# [Problem to work on]
Copy each line of the records that holds the string "Poor".

____

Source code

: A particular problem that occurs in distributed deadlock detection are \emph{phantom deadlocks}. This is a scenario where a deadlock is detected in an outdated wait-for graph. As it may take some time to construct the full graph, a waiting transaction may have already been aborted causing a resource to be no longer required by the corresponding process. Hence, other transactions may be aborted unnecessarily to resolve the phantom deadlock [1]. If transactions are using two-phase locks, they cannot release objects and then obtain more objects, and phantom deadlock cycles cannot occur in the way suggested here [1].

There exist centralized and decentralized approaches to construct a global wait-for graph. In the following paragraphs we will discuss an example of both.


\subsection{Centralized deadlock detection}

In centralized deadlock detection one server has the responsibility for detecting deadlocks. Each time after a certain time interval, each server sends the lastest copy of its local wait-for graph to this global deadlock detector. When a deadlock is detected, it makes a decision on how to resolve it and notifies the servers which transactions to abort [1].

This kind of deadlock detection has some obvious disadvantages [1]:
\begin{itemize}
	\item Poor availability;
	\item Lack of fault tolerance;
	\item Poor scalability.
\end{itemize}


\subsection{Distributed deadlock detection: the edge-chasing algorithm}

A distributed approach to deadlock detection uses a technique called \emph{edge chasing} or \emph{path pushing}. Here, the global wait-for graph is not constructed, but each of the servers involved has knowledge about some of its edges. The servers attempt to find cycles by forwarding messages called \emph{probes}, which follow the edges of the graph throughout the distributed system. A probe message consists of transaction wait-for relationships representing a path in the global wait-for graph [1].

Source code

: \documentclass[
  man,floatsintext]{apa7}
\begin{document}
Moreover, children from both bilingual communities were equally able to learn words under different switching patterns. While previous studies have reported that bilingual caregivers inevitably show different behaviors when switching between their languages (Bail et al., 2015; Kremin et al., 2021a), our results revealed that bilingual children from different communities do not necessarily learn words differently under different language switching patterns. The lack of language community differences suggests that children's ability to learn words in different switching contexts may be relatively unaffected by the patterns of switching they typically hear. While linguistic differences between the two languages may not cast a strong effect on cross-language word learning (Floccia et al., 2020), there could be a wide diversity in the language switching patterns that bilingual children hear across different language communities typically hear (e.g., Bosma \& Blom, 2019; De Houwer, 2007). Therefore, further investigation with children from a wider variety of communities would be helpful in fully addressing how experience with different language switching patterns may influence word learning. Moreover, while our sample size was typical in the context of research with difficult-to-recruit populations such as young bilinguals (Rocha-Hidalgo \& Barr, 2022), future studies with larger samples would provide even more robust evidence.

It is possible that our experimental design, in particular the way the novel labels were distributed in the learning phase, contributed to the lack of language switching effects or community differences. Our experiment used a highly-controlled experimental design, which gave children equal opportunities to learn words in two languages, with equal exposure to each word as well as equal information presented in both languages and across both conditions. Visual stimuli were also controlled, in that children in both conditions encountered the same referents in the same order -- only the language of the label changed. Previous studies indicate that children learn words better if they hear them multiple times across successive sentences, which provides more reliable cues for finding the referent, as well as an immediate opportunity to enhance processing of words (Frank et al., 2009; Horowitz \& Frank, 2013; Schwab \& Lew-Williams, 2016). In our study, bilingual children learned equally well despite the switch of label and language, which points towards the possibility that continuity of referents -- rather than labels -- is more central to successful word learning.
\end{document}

____

# [Output below]
	\item Poor availability;
	\item Poor scalability.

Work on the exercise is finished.